AIM OF THE EXERCISE - Please find the lines in the entries below that contain the word "Boston", and copy each one.

##### EXERCISE DATA #####

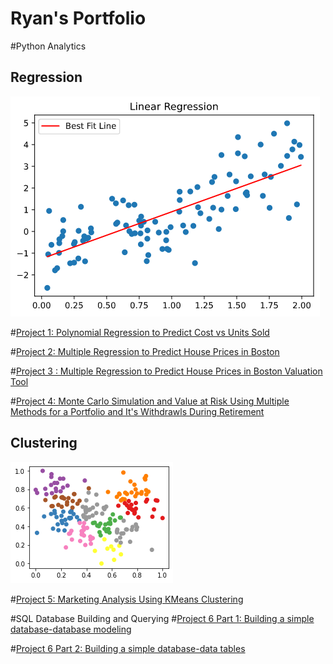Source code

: # Ryan's Portfolio
#Python Analytics
## Regression
![](https://github.com/RyanRuddy/My_Portfolio/blob/main/linear_reg.png)

#[Project 1: Polynomial Regression to Predict Cost vs Units Sold](https://github.com/RyanRuddy/polynomial_regression/blob/main/Polynomial%20Regression-Predict%20Cost%20per%20Unit%20sold.ipynb)

#[Project 2: Multiple Regression to Predict House Prices in Boston](https://github.com/RyanRuddy/Boston-House-Price-Regression/blob/main/Multivariable%20Regression%20Predicting%20House%20Prices%20in%20Boston.ipynb)

#[Project 3 : Multiple Regression to Predict House Prices in Boston Valuation Tool](https://github.com/RyanRuddy/Boston-House-Price-Regression/blob/main/Valuation%20Tool%20Predicting%20House%20Prices%20in%20Boston.ipynb)

#[Project 4: Monte Carlo Simulation and Value at Risk Using Multiple Methods for a Portfolio and It's Withdrawls During Retirement](https://github.com/RyanRuddy/Monte-Carlo-Simulation/blob/main/Monte%20Carlo%20Simulation%20and%20Value%20at%20Risk-Portfolio%20Analysis%20Multi-Method.ipynb)

## Clustering
![](https://github.com/RyanRuddy/My_Portfolio/blob/main/KMeans.png)

#[Project 5: Marketing Analysis Using KMeans Clustering](https://github.com/RyanRuddy/Marketing-Analysis-with-KMeans/blob/main/Marketing%20Analysis-KMeans%20Clustering.ipynb)

#SQL Database Building and Querying
#[Project 6 Part 1: Building a simple database-database modeling](https://github.com/RyanRuddy/SQL/blob/main/Country%20Database%20dbml)

#[Project 6 Part 2: Building a simple database-data tables](https://github.com/RyanRuddy/SQL/blob/main/Database%20Build.sql)
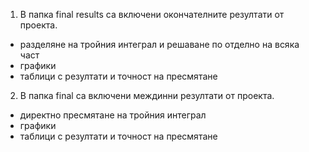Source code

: 1. В папка final results са включени окончателните резултати от проекта.
- разделяне на тройния интеграл и решаване по отделно на всяка част
- графики
- таблици с резултати и точност на пресмятане

2. В папка final са включени междинни резултати от проекта.
- директно пресмятане на тройния интеграл
- графики
- таблици с резултати и точност на пресмятане
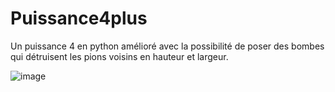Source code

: # Puissance4plus

Un puissance 4 en python amélioré avec la possibilité de poser des bombes qui détruisent les pions voisins en hauteur et largeur.

![image](https://user-images.githubusercontent.com/37271812/168926042-0cafd858-e22b-4259-ac11-45b33d0afba7.png)
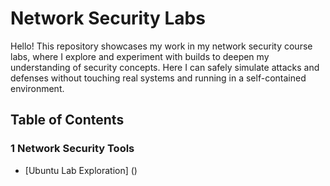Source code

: # Network Security Labs

Hello! This repository showcases my work in my network security course labs, where I explore and experiment with builds to deepen my understanding of security concepts. Here I can safely simulate attacks and defenses without touching real systems and running in a self-contained environment.

## Table of Contents
### 1 Network Security Tools
- [Ubuntu Lab Exploration] ()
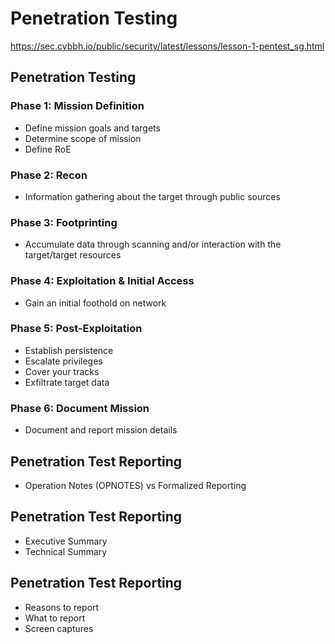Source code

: # Penetration Testing
https://sec.cybbh.io/public/security/latest/lessons/lesson-1-pentest_sg.html
## Penetration Testing

### Phase 1: Mission Definition
- Define mission goals and targets
- Determine scope of mission
- Define RoE


### Phase 2: Recon
- Information gathering about the target through public sources

### Phase 3: Footprinting
- Accumulate data through scanning and/or interaction with the target/target resources

### Phase 4: Exploitation & Initial Access
- Gain an initial foothold on network

### Phase 5: Post-Exploitation
- Establish persistence
- Escalate privileges
- Cover your tracks
- Exfiltrate target data

### Phase 6: Document Mission
- Document and report mission details


## Penetration Test Reporting
- Operation Notes (OPNOTES) vs Formalized Reporting

## Penetration Test Reporting
- Executive Summary
- Technical Summary

## Penetration Test Reporting
- Reasons to report
- What to report
- Screen captures

































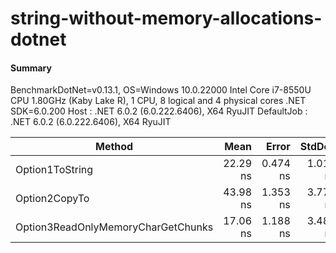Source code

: # string-without-memory-allocations-dotnet

#### Summary

BenchmarkDotNet=v0.13.1, OS=Windows 10.0.22000
Intel Core i7-8550U CPU 1.80GHz (Kaby Lake R), 1 CPU, 8 logical and 4 physical cores
.NET SDK=6.0.200
Host     : .NET 6.0.2 (6.0.222.6406), X64 RyuJIT
DefaultJob : .NET 6.0.2 (6.0.222.6406), X64 RyuJIT



|                             Method |     Mean |    Error |   StdDev |   Median | Ratio | RatioSD |  Gen 0 | Allocated |
|----------------------------------- |---------:|---------:|---------:|---------:|------:|--------:|-------:|----------:|
|                    Option1ToString | 22.29 ns | 0.474 ns | 1.011 ns | 22.04 ns |  1.00 |    0.00 | 0.0325 |     136 B |
|                      Option2CopyTo | 43.98 ns | 1.353 ns | 3.772 ns | 42.88 ns |  1.93 |    0.16 | 0.0669 |     280 B |
| Option3ReadOnlyMemoryCharGetChunks | 17.06 ns | 1.188 ns | 3.483 ns | 15.88 ns |  0.87 |    0.14 |      - |         - |

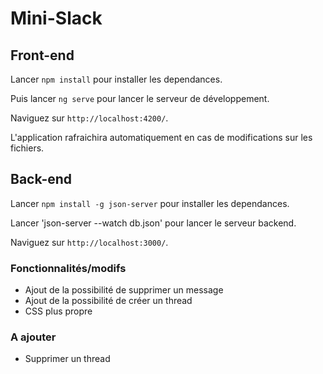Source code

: # Mini-Slack

## Front-end

Lancer `npm install` pour installer les dependances.

Puis lancer `ng serve` pour lancer le serveur de développement. 

Naviguez sur `http://localhost:4200/`. 

L'application rafraichira automatiquement en cas de modifications sur les fichiers.

## Back-end

Lancer `npm install -g json-server` pour installer les dependances.

Lancer 'json-server --watch db.json' pour lancer le serveur backend. 

Naviguez sur `http://localhost:3000/`. 

### Fonctionnalités/modifs

- Ajout de la possibilité de supprimer un message
- Ajout de la possibilité de créer un thread
- CSS plus propre

### A ajouter

- Supprimer un thread
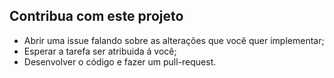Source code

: ## Contribua com este projeto
- Abrir uma issue falando sobre as alterações que você quer
implementar;
- Esperar a tarefa ser atribuida á você;
- Desenvolver o código e fazer um pull-request.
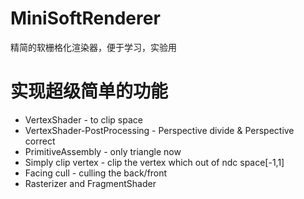 # MiniSoftRenderer
 精简的软栅格化渲染器，便于学习，实验用

# 实现超级简单的功能
 - VertexShader - to clip space
 - VertexShader-PostProcessing - Perspective divide & Perspective correct
 - PrimitiveAssembly - only triangle now
 - Simply clip vertex - clip the vertex which out of ndc space\[-1,1\]
 - Facing cull - culling the back/front
 - Rasterizer and FragmentShader
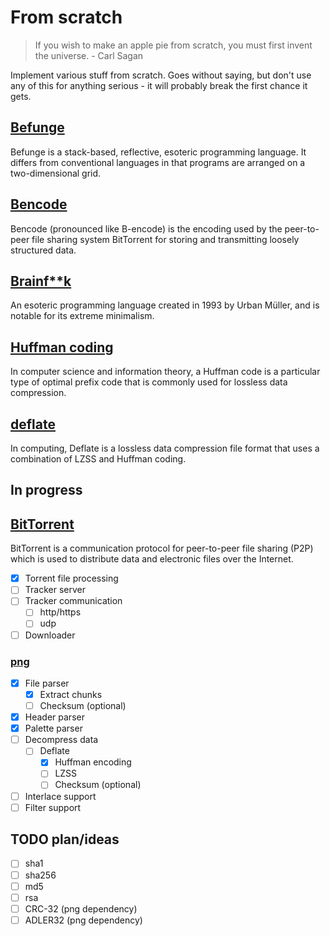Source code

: # From scratch

> If you wish to make an apple pie from scratch, you must first invent the universe. - Carl Sagan

Implement various stuff from scratch. Goes without saying, but don't use any of this for anything serious - it will probably break the first chance it gets.

## [Befunge](befunge)

Befunge is a stack-based, reflective, esoteric programming language. It differs from conventional languages in that programs are arranged on a two-dimensional grid.

## [Bencode](bencode)

Bencode (pronounced like B-encode) is the encoding used by the peer-to-peer file sharing system BitTorrent for storing and transmitting loosely structured data.

## [Brainf\*\*k](branf)

An esoteric programming language created in 1993 by Urban Müller, and is notable for its extreme minimalism.

## [Huffman coding](huffman-code)

In computer science and information theory, a Huffman code is a particular type of optimal prefix code that is commonly used for lossless data compression.

## [deflate](deflate)

In computing, Deflate is a lossless data compression file format that uses a combination of LZSS and Huffman coding.

## In progress

## [BitTorrent](torrent)

BitTorrent is a communication protocol for peer-to-peer file sharing (P2P) which is used to distribute data and electronic files over the Internet.

- [x] Torrent file processing
- [ ] Tracker server
- [ ] Tracker communication
  - [ ] http/https
  - [ ] udp
- [ ] Downloader

### [png](png)

- [x] File parser
  - [x] Extract chunks
  - [ ] Checksum (optional)
- [x] Header parser
- [x] Palette parser
- [ ] Decompress data
  - [ ] Deflate
    - [x] Huffman encoding
    - [ ] LZSS
    - [ ] Checksum (optional)
- [ ] Interlace support
- [ ] Filter support

## TODO plan/ideas

- [ ] sha1
- [ ] sha256
- [ ] md5
- [ ] rsa
- [ ] CRC-32 (png dependency)
- [ ] ADLER32 (png dependency)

#####

EXERCISE OUTPUT -
#[Project 2: Multiple Regression to Predict House Prices in Boston](https://github.com/RyanRuddy/Boston-House-Price-Regression/blob/main/Multivariable%20Regression%20Predicting%20House%20Prices%20in%20Boston.ipynb)
#[Project 3 : Multiple Regression to Predict House Prices in Boston Valuation Tool](https://github.com/RyanRuddy/Boston-House-Price-Regression/blob/main/Valuation%20Tool%20Predicting%20House%20Prices%20in%20Boston.ipynb)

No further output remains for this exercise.